(Collected data)
== == ==
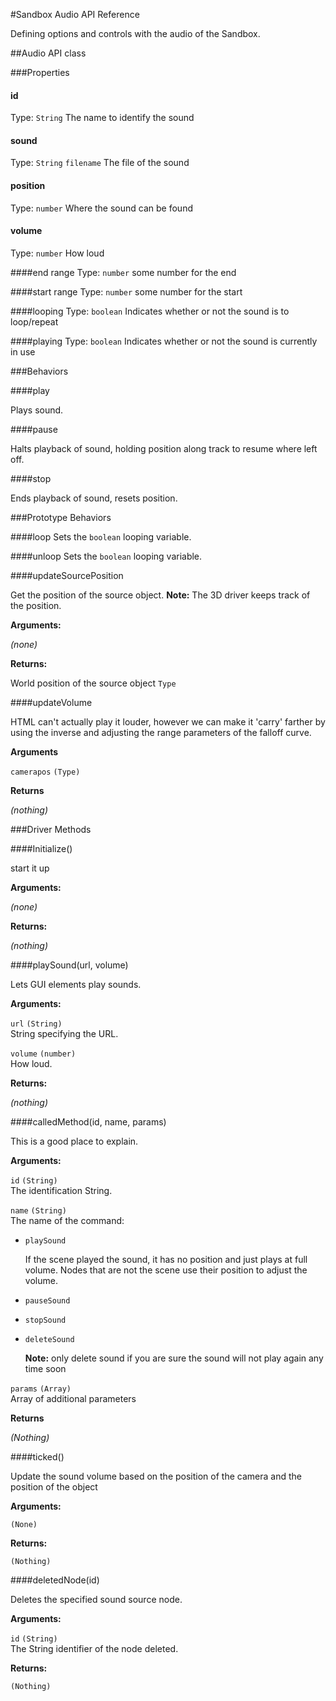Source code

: #Sandbox Audio API Reference

Defining options and controls with the audio of the Sandbox.

##Audio API class

<a id='properties'></a>
###Properties

<a id='id'></a>
#### id
Type: `String`
The name to identify the sound

<a id='sound'></a>
#### sound
Type: `String` `filename`
The file of the sound

<a id='position'></a>
#### position
Type: `number`
Where the sound can be found

<a id='volume'></a>
#### volume
Type: `number`
How loud

<a id='end_range'></a>
####end range
Type: `number`
some number for the end

<a id='start_range'></a>
####start range
Type: `number`
some number for the start

<a id='looping'></a>
####looping
Type: `boolean`
Indicates whether or not the sound is to loop/repeat

<a id='playing'></a>
####playing
Type: `boolean`
Indicates whether or not the sound is currently in use  

<a id='behaviors'></a>
###Behaviors

<a id='play'></a>
####play


Plays sound.

<a id='pause'></a>
####pause

Halts playback of sound, holding position along track to resume where left off.

<a id='stop'></a>
####stop

Ends playback of sound, resets position.

<a id='prototypeBehvaiors'></a>
###Prototype Behaviors

<a id='loop'></a>
####loop
Sets the `boolean` looping variable.

<a id='unloop'></a>
####unloop
Sets the `boolean` looping variable.

<a id='updateSourcePosition'></a>
####updateSourcePosition

Get the position of the source object. **Note:** The 3D driver keeps track of the position.

**Arguments:**

*(none)*

**Returns:**

World position of the source object `Type`

<a id='updateVolume'></a>
####updateVolume

HTML can't actually play it louder, however we can make it 'carry' farther by using the inverse and adjusting the range parameters of the falloff curve.

**Arguments**

`camerapos` `(Type)`

**Returns**

*(nothing)*

<a id='driverMethods'></a>
###Driver Methods

<a id='initialize'></a>
####Initialize()

start it up

**Arguments:**

*(none)*

**Returns:**

*(nothing)*

<a id='playSound'></a>
####playSound(url, volume)

Lets GUI elements play sounds.

**Arguments:**

`url` `(String)`  
String specifying the URL.

`volume` `(number)`  
How loud.

**Returns:**

*(nothing)*

<a id='calledMethod'></a>
####calledMethod(id, name, params)

This is a good place to explain.

**Arguments:**

`id` `(String)`  
The identification String.

`name` `(String)`  
The name of the command:

* `playSound`

	If the scene played the sound, it has no position and just plays at full volume. Nodes that are not the scene use their position to adjust the volume.

* `pauseSound`

* `stopSound`

* `deleteSound`

	**Note:** only delete sound if you are sure the sound will not play again any time soon

`params` `(Array)`  
Array of additional parameters

**Returns**

*(Nothing)*

####ticked()

Update the sound volume based on the position of the camera and the position of the object

**Arguments:**

`(None)`

**Returns:**

`(Nothing)`

####deletedNode(id)

Deletes the specified sound source node.

**Arguments:**

`id` `(String)`  
The String identifier of the node deleted.

**Returns:**

`(Nothing)`
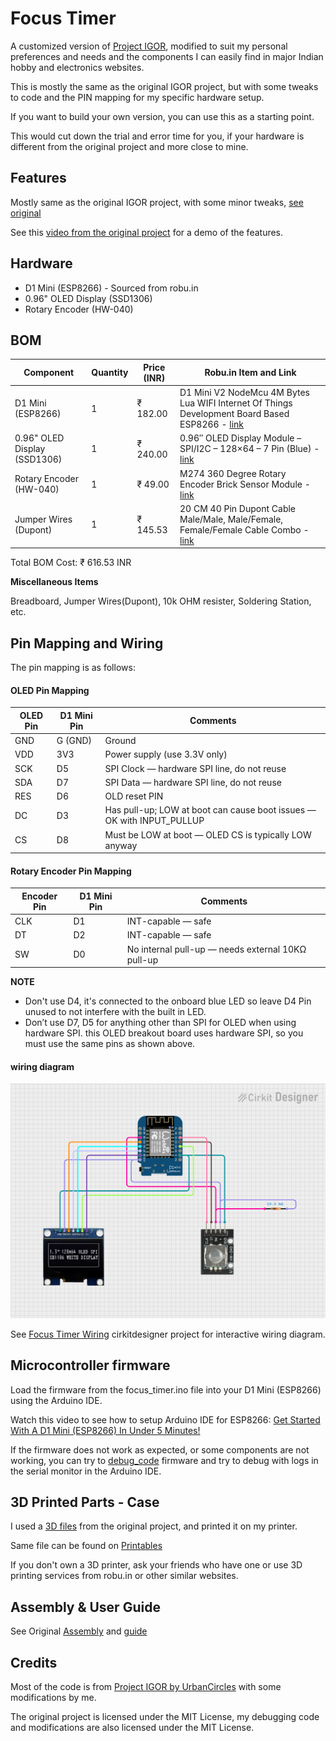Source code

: # Focus Timer

A customized version of [Project IGOR](https://github.com/UrbanCircles/igor), modified to suit my personal preferences and needs and the components I can easily find in major Indian hobby and electronics websites.

This is mostly the same as the original IGOR project, but with some tweaks to code and the PIN mapping for my specific hardware setup.

If you want to build your own version, you can use this as a starting point.

This would cut down the trial and error time for you, if your hardware is different from the original project and more close to mine.

## Features

Mostly same as the original IGOR project, with some minor tweaks, [see original](https://github.com/UrbanCircles/igor#its-simple-features-v1)

See this [video from the original project](https://www.youtube.com/watch?v=Wko0zgRGtPI) for a demo of the features.

## Hardware
- D1 Mini (ESP8266) - Sourced from robu.in
- 0.96" OLED Display (SSD1306)
- Rotary Encoder (HW-040)

## BOM

| Component | Quantity | Price (INR) | Robu.in Item and Link |
|-----------|----------|-------------|--------------|
| D1 Mini (ESP8266) | 1 | ₹ 182.00  | D1 Mini V2 NodeMcu 4M Bytes Lua WIFI Internet Of Things Development Board Based ESP8266 - [link](https://robu.in/product/d1-mini-v2-nodemcu-4m-bytes-lua-wifi-internet-of-things-development-board-based-esp8266/)     |
| 0.96" OLED Display (SSD1306) | 1 | ₹ 240.00 | 0.96″ OLED Display Module – SPI/I2C – 128×64 – 7 Pin (Blue) - [link](https://robu.in/product/0-96-oled-display-module/) |
| Rotary Encoder (HW-040) | 1 | ₹ 49.00 | M274 360 Degree Rotary Encoder Brick Sensor Module - [link](https://robu.in/product/m274-360-degree-rotary-encoder-module-brick-sensor/)  |
| Jumper Wires (Dupont) | 1 | ₹ 145.53 | 20 CM 40 Pin Dupont Cable Male/Male, Male/Female, Female/Female Cable Combo - [link](https://robu.in/product/20-cm-40-pin-dupont-male-male-male-female-female-female-cable-combo/)   |

Total BOM Cost: ₹ 616.53 INR

**Miscellaneous Items**

Breadboard, Jumper Wires(Dupont), 10k OHM resister, Soldering Station, etc.

## Pin Mapping and Wiring

The pin mapping is as follows:

#### OLED Pin Mapping

| OLED Pin | D1 Mini Pin | Comments                                                                 |
|----------|-------------|--------------------------------------------------------------------------|
| GND      | G (GND)     | Ground                                                                   |
| VDD      | 3V3         | Power supply (use 3.3V only)                                             |
| SCK      | D5          | SPI Clock — hardware SPI line, do not reuse                              |
| SDA      | D7          | SPI Data — hardware SPI line, do not reuse                               |
| RES      | D6          | OLD reset PIN                                                            |
| DC       | D3          | Has pull-up; LOW at boot can cause boot issues — OK with INPUT_PULLUP    |
| CS       | D8          | Must be LOW at boot — OLED CS is typically LOW anyway                    |


#### Rotary Encoder Pin Mapping

| Encoder Pin | D1 Mini Pin | Comments                                              |
|-------------|-------------|-------------------------------------------------------|
| CLK         | D1          | INT-capable — safe                                    |
| DT          | D2          | INT-capable — safe                                    |
| SW          | D0          | No internal pull-up — needs external 10KΩ pull-up     |


**NOTE**
- Don't use D4, it's connected to the onboard blue LED so leave D4 Pin unused to not interfere with the built in LED.
- Don’t use D7, D5 for anything other than SPI for OLED when using hardware SPI. this OLED breakout board uses hardware SPI, so you must use the same pins as shown above.


#### wiring diagram

![wiring image](./circuit_image.png)

See [Focus Timer Wiring](https://app.cirkitdesigner.com/project/0dea471c-eeaa-448d-815e-7a7b2d2015ea) cirkitdesigner project for interactive wiring diagram.


## Microcontroller firmware

Load the firmware from the focus_timer.ino file into your D1 Mini (ESP8266) using the Arduino IDE.

Watch this video to see how to setup Arduino IDE for ESP8266: [Get Started With A D1 Mini (ESP8266) In Under 5 Minutes!](https://www.youtube.com/watch?v=WnRk8w7SyTo)


If the firmware does not work as expected, or some components are not working, you can try to [debug_code](./debug_code/) firmware and try to debug with logs in the serial monitor in the Arduino IDE.

## 3D Printed Parts - Case

I used a [3D files](https://github.com/UrbanCircles/igor/tree/main/3D%20Parts) from the original project, and printed it on my printer.

Same file can be found on [Printables](https://www.printables.com/model/1019283-project-igor-open-source-offline-loyal-cheerful-fo)

If you don't own a 3D printer, ask your friends who have one or use 3D printing services from robu.in or other similar websites.

## Assembly & User Guide

See Original [Assembly](https://github.com/UrbanCircles/igor#assembly) and [guide](https://github.com/UrbanCircles/igor#user-guide)

## Credits

Most of the code is from [Project IGOR by UrbanCircles](https://github.com/UrbanCircles/igor) with some modifications by me.

The original project is licensed under the MIT License, my debugging code and modifications are also licensed under the MIT License.
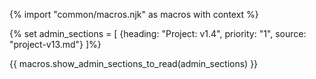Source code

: {% import "common/macros.njk" as macros with context %}

{% set admin_sections = [
  {heading: "Project: v1.4", priority: "1", source: "project-v13.md"}
]%}

{{ macros.show_admin_sections_to_read(admin_sections) }}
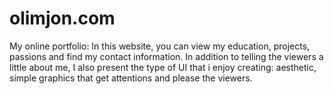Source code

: # olimjon.com
My online portfolio:
In this website, you can view my education, projects, passions and find my contact information. In addition to telling the viewers a little about me, I also present the type of UI that i enjoy creating: aesthetic, simple graphics that get attentions and please the viewers.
== == ==
TO DO = Find the word "watch" in the data and show each line that holds it.

RESULT FOR THIS EXERCISE =
See this [video from the original project](https://www.youtube.com/watch?v=Wko0zgRGtPI) for a demo of the features.
Watch this video to see how to setup Arduino IDE for ESP8266: [Get Started With A D1 Mini (ESP8266) In Under 5 Minutes!](https://www.youtube.com/watch?v=WnRk8w7SyTo)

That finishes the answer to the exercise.